Any estate executor nightmares? Hoping to not feel so alone.

Anonymous
Mother in law died 6 years ago. Her daughter, my SIL was sole executor. The estate was messy BC late MIL was sloppy with paperwork. A year after MIL death, estate was no where to being settled and MIL house was getting into foreclosure. We got a panicked call from SIL executor asking us to lend the estate 40k to get the bank off the back. I was very hesitant but my husband (brother of executor) said he trusted his sister. We lent the estate 40k by paying off the note. Five years later the SIL executor still has not settled estate, has not sold stocks etc , does not share information and is generally hiding and avoiding us. We have no idea of the state if anything. She'd give us the runaround these past few years where she would say that something was in probate and one more form was needed. But nothing ever came to closure. I asked my husband starting about two years ago to hire a lawyer to represent us. Three months ago we finally did and now our lawyer is the only one talking to her.
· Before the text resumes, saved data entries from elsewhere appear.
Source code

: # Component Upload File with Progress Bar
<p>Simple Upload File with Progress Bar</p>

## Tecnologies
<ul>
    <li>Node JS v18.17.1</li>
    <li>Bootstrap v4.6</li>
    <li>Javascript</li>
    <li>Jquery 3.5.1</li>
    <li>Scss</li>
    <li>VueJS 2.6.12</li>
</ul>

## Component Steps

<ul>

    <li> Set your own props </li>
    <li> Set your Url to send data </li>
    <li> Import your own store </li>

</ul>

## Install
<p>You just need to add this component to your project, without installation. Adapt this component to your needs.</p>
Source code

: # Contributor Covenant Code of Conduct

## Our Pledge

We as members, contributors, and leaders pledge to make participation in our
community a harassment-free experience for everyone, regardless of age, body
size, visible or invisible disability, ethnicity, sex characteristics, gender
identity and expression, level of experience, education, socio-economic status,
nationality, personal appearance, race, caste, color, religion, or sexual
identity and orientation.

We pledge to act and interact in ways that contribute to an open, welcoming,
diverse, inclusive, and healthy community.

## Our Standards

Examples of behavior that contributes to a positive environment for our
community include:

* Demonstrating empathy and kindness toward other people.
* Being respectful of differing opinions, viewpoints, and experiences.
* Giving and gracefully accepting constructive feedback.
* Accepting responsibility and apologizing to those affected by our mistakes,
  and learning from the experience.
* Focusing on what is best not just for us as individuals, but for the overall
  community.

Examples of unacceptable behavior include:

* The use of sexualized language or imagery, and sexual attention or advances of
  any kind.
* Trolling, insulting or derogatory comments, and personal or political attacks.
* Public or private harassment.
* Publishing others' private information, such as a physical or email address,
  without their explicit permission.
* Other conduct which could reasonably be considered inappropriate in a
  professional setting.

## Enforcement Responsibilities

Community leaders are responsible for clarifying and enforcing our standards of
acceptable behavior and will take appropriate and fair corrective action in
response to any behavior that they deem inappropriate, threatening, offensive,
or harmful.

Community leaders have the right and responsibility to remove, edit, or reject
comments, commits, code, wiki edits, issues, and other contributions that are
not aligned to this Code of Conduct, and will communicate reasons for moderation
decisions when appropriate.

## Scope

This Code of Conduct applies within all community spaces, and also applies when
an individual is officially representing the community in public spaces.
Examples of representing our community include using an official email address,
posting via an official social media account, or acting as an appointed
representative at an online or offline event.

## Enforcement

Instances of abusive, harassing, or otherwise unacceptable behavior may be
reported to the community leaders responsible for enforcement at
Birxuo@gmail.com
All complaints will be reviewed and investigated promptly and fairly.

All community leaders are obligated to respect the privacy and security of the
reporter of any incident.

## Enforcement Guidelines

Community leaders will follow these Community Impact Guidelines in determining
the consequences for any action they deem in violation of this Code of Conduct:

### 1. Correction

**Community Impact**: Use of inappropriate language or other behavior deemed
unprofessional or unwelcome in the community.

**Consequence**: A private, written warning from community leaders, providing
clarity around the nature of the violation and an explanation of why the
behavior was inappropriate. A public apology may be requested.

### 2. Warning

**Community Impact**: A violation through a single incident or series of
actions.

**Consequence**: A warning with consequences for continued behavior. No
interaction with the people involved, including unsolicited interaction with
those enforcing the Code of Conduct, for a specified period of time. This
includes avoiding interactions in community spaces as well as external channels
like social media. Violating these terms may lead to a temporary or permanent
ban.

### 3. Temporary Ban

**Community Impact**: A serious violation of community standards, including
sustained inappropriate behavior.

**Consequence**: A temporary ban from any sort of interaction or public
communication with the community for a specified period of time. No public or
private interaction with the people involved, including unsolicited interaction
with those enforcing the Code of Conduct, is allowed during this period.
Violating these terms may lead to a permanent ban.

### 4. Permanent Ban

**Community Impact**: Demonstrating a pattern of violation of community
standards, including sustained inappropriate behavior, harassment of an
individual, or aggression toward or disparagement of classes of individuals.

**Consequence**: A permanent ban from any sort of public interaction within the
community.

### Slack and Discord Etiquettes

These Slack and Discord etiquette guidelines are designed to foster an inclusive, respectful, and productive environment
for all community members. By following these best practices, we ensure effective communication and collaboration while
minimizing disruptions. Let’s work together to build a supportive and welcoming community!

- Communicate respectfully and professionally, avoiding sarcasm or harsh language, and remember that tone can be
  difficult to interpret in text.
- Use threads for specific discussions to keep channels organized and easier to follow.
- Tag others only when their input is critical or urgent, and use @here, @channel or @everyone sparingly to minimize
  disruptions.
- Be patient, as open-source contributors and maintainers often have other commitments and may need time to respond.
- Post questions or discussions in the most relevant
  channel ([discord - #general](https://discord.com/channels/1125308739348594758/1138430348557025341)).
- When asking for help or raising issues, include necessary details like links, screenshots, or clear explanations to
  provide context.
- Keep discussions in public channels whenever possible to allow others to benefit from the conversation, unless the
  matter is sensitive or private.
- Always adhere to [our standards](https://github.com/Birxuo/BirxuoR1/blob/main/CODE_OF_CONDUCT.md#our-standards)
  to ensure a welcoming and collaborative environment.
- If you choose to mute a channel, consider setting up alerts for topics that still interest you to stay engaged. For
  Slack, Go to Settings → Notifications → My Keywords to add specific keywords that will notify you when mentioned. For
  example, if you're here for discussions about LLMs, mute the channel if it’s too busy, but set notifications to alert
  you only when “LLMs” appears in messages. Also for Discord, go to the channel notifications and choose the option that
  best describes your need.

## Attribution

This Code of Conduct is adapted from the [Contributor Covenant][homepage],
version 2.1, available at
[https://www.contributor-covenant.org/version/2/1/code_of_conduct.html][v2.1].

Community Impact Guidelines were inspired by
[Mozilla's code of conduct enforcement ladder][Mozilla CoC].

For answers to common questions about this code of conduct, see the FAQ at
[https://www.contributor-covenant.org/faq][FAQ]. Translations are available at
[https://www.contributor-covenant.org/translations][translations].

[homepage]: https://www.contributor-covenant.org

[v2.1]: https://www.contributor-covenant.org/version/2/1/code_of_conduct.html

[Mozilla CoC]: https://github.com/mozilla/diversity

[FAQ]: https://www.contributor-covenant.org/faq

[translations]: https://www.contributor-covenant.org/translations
We are officially estranged now and it broke my hubby's heart that his sister would screw him. He wouldn't hire a lawyer earlier BC he thought that his sister just needed more time. (Denial, which he openly admits now). Our lawyer has been having a hard time getting any info from executor and frankly we don't think we'll ever get 40k back. At this point we just want closure. Our lawyer has to start subpoena-ing documents etc. He said he's never seen an estate so mismanaged. We don't want to sink too much money into a lawyer if there is nothing there. So right now he is just trying to get a handle on seeing if there is anything left and what our best course is. The emotional stress is huge too, although we have now accepted the fact that my SIL is dishonest.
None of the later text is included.